Michel Koenig (IGBMC, Strasbourg-Illkirch, França), com partes dos comunicados à imprensa escritos por Marcia Vital (NINDS-NIH) e Fraser J Goodmurphy (Internaf)
(publicado em Euro-Ataxia/Newsletter - agosto/1997)

Apenas um ano após a descoberta do gene da ataxia de Friedreich, novos resultados esclareceram o provável mecanismo envolvido nesta doença. A descoberta do gene da ataxia de Friedreich já teve um impacto importante no diagnóstico e entendimento da variabilidade clínica da doença. Ao mesmo tempo, a descoberta levantou novas questões. A proteína produzida pelo gene - batizada de frataxina - era nova e de função desconhecida. Cinco recentes trabalhos começaram a responder estas questões. Três deles (Babcock e outros, 1997, Koutnikova e outros, 1997 e Campuzano e outros, 1997) demonstram que a frataxina está localizada em pequenas estruturas das células, chamadas mitocôndrias, que produzem, entre outras coisas, o combustível geral (chamado ATP) usado por todas as células para satisfazer suas necessidades de energia. Os trabalhos de Koutnikova e outros e Campuzano e outros também demonstram que o gene da ataxia de Friedreich codifica somente a proteína frataxina e não inclui o gene vizinho, STM7, que codifica um fosfatidil inositol fosfato quinase (Carvajal e outros, 1995). Consequentemente a afirmativa de que a ataxia de Friedreich se devia a uma deficiência de fosfatidil inositol fosfato quinase (Carvajal e outros, 1996) estava incorreta.
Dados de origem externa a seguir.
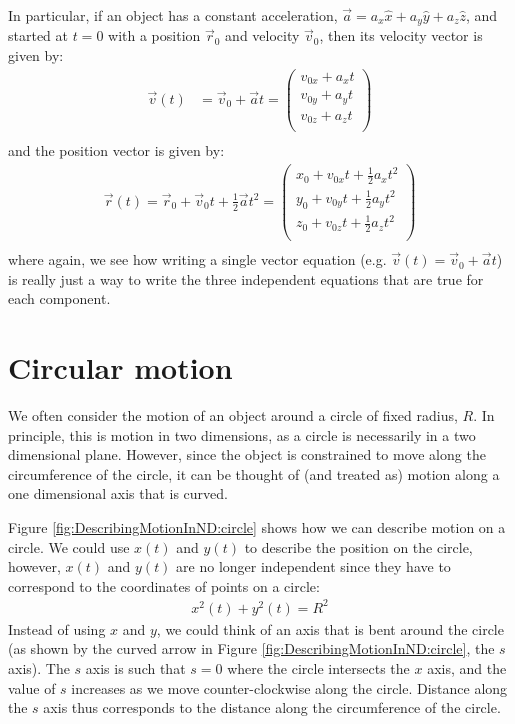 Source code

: In particular, if an object has a constant acceleration, $\vec a=a_x\hat x+a_y\hat y+a_z\hat z$, and started at $t=0$ with a position $\vec r_0$ and velocity $\vec v_0$, then its velocity vector is given by:
\begin{align*}
\vec v(t)  &= \vec v_0+\vec at=\begin{pmatrix}
           v_{0x}+ a_xt \\
           v_{0y}+ a_yt \\
           v_{0z}+ a_zt \\
         \end{pmatrix}\\
\end{align*}
and the position vector is given by:
\begin{align*}
\vec r(t)= \vec r_0+\vec v_0 t+\frac{1}{2}\vec a t^2=\begin{pmatrix}
           x_0+v_{0x}t+\frac{1}{2} a_xt^2 \\
           y_0+v_{0y}t+\frac{1}{2} a_yt^2 \\
           z_0+v_{0z}t+\frac{1}{2} a_zt^2 \\
         \end{pmatrix}\\
\end{align*}
where again, we see how writing a single vector equation (e.g. $\vec v(t) = \vec v_0+\vec at$) is really just a way to write the three independent equations that are true for each component.
\section{Circular motion}
We often consider the motion of an object around a circle of fixed radius, $R$. In principle, this is motion in two dimensions, as a circle is necessarily in a two dimensional plane. However, since the object is constrained to move along the circumference of the circle, it can be thought of (and treated as) motion along a one dimensional axis that is curved. 

Figure \ref{fig:DescribingMotionInND:circle} shows how we can describe motion on a circle. We could use $x(t)$ and $y(t)$ to describe the position on the circle, however, $x(t)$ and $y(t)$ are no longer independent since they have to correspond to the coordinates of points on a circle:
\begin{align*}
x^2(t)+y^2(t)=R^2
\end{align*}
Instead of using $x$ and $y$, we could think of an axis that is bent around the circle (as shown by the curved arrow in Figure \ref{fig:DescribingMotionInND:circle}, the $s$ axis). The $s$ axis is such that $s=0$ where the circle intersects the $x$ axis, and the value of $s$ increases as we move counter-clockwise along the circle. Distance along the $s$ axis thus corresponds to the distance along the circumference of the circle.


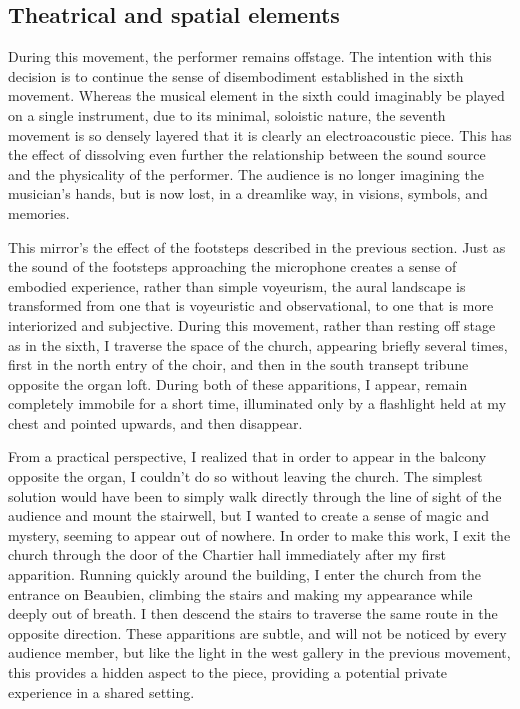 \documentclass[12pt,twoside,maitrise]{dms_ks}
\theoremstyle{definition}
\begin{document}
{\subsection{Theatrical and spatial elements}

During this movement, the performer remains offstage. 
The intention with this decision is to continue the sense of disembodiment established in the sixth movement. 
Whereas the musical element in the sixth could imaginably be played on a single instrument, due to its minimal, soloistic nature, the seventh movement is so densely layered that it is clearly an electroacoustic piece. 
This has the effect of dissolving even further the relationship between the sound source and the physicality of the performer. 
The audience is no longer imagining the musician’s hands, but is now lost, in a dreamlike way, in visions, symbols, and memories. 

This mirror’s the effect of the footsteps described in the previous section. 
Just as the sound of the footsteps approaching the microphone creates a sense of embodied experience, rather than simple voyeurism, the aural landscape is transformed from one that is voyeuristic and observational, to one that is more interiorized and subjective. 
During this movement, rather than resting off stage as in the sixth, I traverse the space of the church, appearing briefly several times, first in the north entry of the choir, and then in the south transept tribune opposite the organ loft. 
During both of these apparitions, I appear, remain completely immobile for a short time, illuminated only by a flashlight held at my chest and pointed upwards, and then disappear.

From a practical perspective, I realized that in order to appear in the balcony opposite the organ, I couldn't do so without leaving the church. 
The simplest solution would have been to simply walk directly through the line of sight of the audience and mount the stairwell, but I wanted to create a sense of magic and mystery, seeming to appear out of nowhere. 
In order to make this work, I exit the church through the door of the Chartier hall immediately after my first apparition. 
Running quickly around the building, I enter the church from the entrance on Beaubien, climbing the stairs and making my appearance while deeply out of breath. 
I then descend the stairs to traverse the same route in the opposite direction.
These apparitions are subtle, and will not be noticed by every audience member, but like the light in the west gallery in the previous movement, this provides a hidden aspect to the piece, providing a potential private experience in a shared setting. 

}
\end{document}
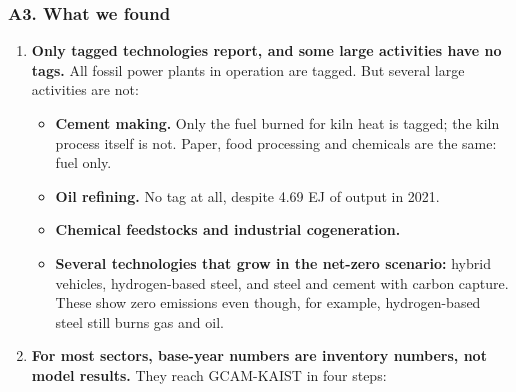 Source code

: \hypertarget{a3.-what-we-found}{%
\subsubsection{A3.
What we
found}\label{a3.-what-we-found}}

\begin{enumerate}
\def\labelenumi{\arabic{enumi}.}
\tightlist
\item
  \textbf{Only
  tagged
  technologies
  report,
  and some
  large
  activities
  have no
  tags.}
  All
  fossil
  power
  plants
  in
  operation
  are
  tagged.
  But
  several
  large
  activities
  are not:

  \begin{itemize}
  \tightlist
  \item
    \textbf{Cement
    making.}
    Only
    the
    fuel
    burned
    for
    kiln
    heat
    is
    tagged;
    the
    kiln
    process
    itself
    is
    not.
    Paper,
    food
    processing
    and
    chemicals
    are
    the
    same:
    fuel
    only.
  \item
    \textbf{Oil
    refining.}
    No tag
    at
    all,
    despite
    4.69
    EJ of
    output
    in
    2021.
  \item
    \textbf{Chemical
    feedstocks
    and
    industrial
    cogeneration.}
  \item
    \textbf{Several
    technologies
    that
    grow
    in the
    net-zero
    scenario:}
    hybrid
    vehicles,
    hydrogen-based
    steel,
    and
    steel
    and
    cement
    with
    carbon
    capture.
    These
    show
    zero
    emissions
    even
    though,
    for
    example,
    hydrogen-based
    steel
    still
    burns
    gas
    and
    oil.
  \end{itemize}
\item
  \textbf{For most sectors, base-year numbers are inventory numbers, not model
  results.} They reach GCAM-KAIST in four steps:


\end{enumerate}
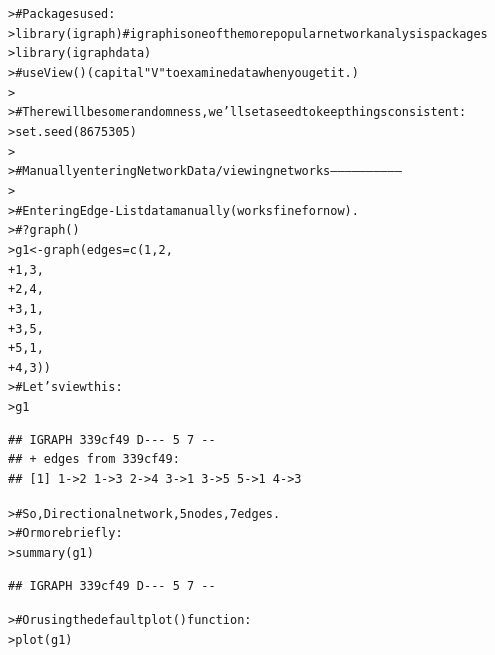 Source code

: \documentclass[12pt]{article}\usepackage[]{graphicx}\usepackage[]{color}
\makeatletter
\newcommand{\hlnum}[1]{\textcolor[rgb]{0.82,0.78,0.62}{#1}}%
\newcommand{\hlcom}[1]{\textcolor[rgb]{0.404,0.408,0.42}{#1}}%
\newcommand{\hlstd}[1]{\textcolor[rgb]{0.882,0.878,0.898}{#1}}%
\newcommand{\hlkwb}[1]{\textcolor[rgb]{0.902,0.675,0.196}{#1}}%
\newcommand{\hlkwc}[1]{\textcolor[rgb]{0.812,0.522,0.388}{#1}}%
\newcommand{\hlkwd}[1]{\textcolor[rgb]{0.733,0.388,0.812}{#1}}%
\newenvironment{kframe}{%
 \def\at@end@of@kframe{}%
 \ifinner\ifhmode%
  \def\at@end@of@kframe{\end{minipage}}%
  \begin{minipage}{\columnwidth}%
 \fi\fi%
 \def\FrameCommand##1{\hskip\@totalleftmargin \hskip-\fboxsep
 \colorbox{shadecolor}{##1}\hskip-\fboxsep
     \hskip-\linewidth \hskip-\@totalleftmargin \hskip\columnwidth}%
 \MakeFramed {\advance\hsize-\width
   \@totalleftmargin\z@ \linewidth\hsize
   \@setminipage}}%
 {\par\unskip\endMakeFramed%
 \at@end@of@kframe}
\newenvironment{knitrout}{}{} %
\makeatother
\begin{document}
\begin{flushleft}
\begin{center}
\begin{knitrout}
\color{fgcolor}\begin{kframe}
\begin{alltt}
\hlstd{> }\hlcom{# Packages used:}
\hlstd{> }\hlkwd{library}\hlstd{(igraph)} \hlcom{# igraph is one of the more popular network analysis packages}
\hlstd{> }\hlkwd{library}\hlstd{(igraphdata)}
\hlstd{> }\hlcom{# use  View() (capital "V" to examine data when you get it.)}
\hlstd{> }
\hlstd{> }\hlcom{# There will be some randomness, we'll set a seed to keep things consistent:}
\hlstd{> }\hlkwd{set.seed}\hlstd{(}\hlnum{8675305}\hlstd{)}
\hlstd{> }
\hlstd{> }\hlcom{# Manually entering Network Data/ viewing networks -----------------------------}
\hlstd{> }
\hlstd{> }\hlcom{# Entering Edge-List data manually (works fine for now).}
\hlstd{> }\hlcom{# ?graph()}
\hlstd{> }\hlstd{g1} \hlkwb{<-} \hlkwd{graph}\hlstd{(}\hlkwc{edges}\hlstd{=}\hlkwd{c}\hlstd{(}\hlnum{1}\hlstd{,}\hlnum{2}\hlstd{,}
\hlstd{+ }                    \hlnum{1}\hlstd{,}\hlnum{3}\hlstd{,}
\hlstd{+ }                    \hlnum{2}\hlstd{,}\hlnum{4}\hlstd{,}
\hlstd{+ }                    \hlnum{3}\hlstd{,}\hlnum{1}\hlstd{,}
\hlstd{+ }                    \hlnum{3}\hlstd{,}\hlnum{5}\hlstd{,}
\hlstd{+ }                    \hlnum{5}\hlstd{,}\hlnum{1}\hlstd{,}
\hlstd{+ }                    \hlnum{4}\hlstd{,}\hlnum{3}\hlstd{))}
\hlstd{> }\hlcom{# Let's view this:}
\hlstd{> }\hlstd{g1}
\end{alltt}
\begin{verbatim}
## IGRAPH 339cf49 D--- 5 7 -- 
## + edges from 339cf49:
## [1] 1->2 1->3 2->4 3->1 3->5 5->1 4->3
\end{verbatim}
\begin{alltt}
\hlstd{> }\hlcom{# So, Directional network, 5 nodes, 7 edges.}
\hlstd{> }\hlcom{# Or more briefly:}
\hlstd{> }\hlkwd{summary}\hlstd{(g1)}
\end{alltt}
\begin{verbatim}
## IGRAPH 339cf49 D--- 5 7 --
\end{verbatim}
\begin{alltt}
\hlstd{> }\hlcom{# Or using the default plot() function:}
\hlstd{> }\hlkwd{plot}\hlstd{(g1)}
\end{alltt}
\end{kframe}

\end{knitrout}
\end{center}
\end{flushleft}
\end{document}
Quatro dos cinco documentos (Babcock e outros, 1997, Koutnikova e outros, 1997, Wilson e outros, 1997 e Foury e outros, 1997) utilizam um modelo de organismo simples, o fermento de panificação, para desvendar a função da frataxina. O fermento também tem frataxina e as estruturas da frataxina humana e do fermento são semelhantes o bastante para supor que tenham também uma função similar. Realmente, a frataxina do fermento também situa-se na mitocôndria (Babcock e outros, 1997). Os três grupos desativaram então o gene do fermento, imitando de certo modo a desativação do gene da frataxina em pacientes. Diferentemente dos seres humanos, o fermento pode viver sem mitocôndria quando cresce em certos meios. Quando a frataxina mutante do fermento foi forçada a usar suas mitocôndrias, elas ficaram rápida e seriamente doentes, não produziram energia e perderam suas mitocôndrias. Em particular, os mutantes ficaram mais sensíveis aos compostos oxidativos, como o peróxido de hidrogênio, conhecido como um subproduto tóxico da mitocôndria gerado durante o processo de produção de energia (Babcock e outros, 1997 e Foury e outros. 1997). Estes dois estudos também identificaram uma sobrecarga específica de ferro na mitocôndria do fermento mutante (e não em outro lugar dentro das células de fermento) a um nível aproximadamente 10 vezes acima do normal. O ferro extra na mitocôndria é a causa óbvia da alta sensibilidade dos compostos oxidativos, desde que o ferro é sabidamente um catalisador (a ferrugem é bem conhecida de todos) da produção dos assim chamados radicais livres de tais compostos. Um dos radicais livres produzidos, o radical hidroxila (OH) é conhecido por ser particularmente danoso à estrutura celular e à mitocôndria em particular.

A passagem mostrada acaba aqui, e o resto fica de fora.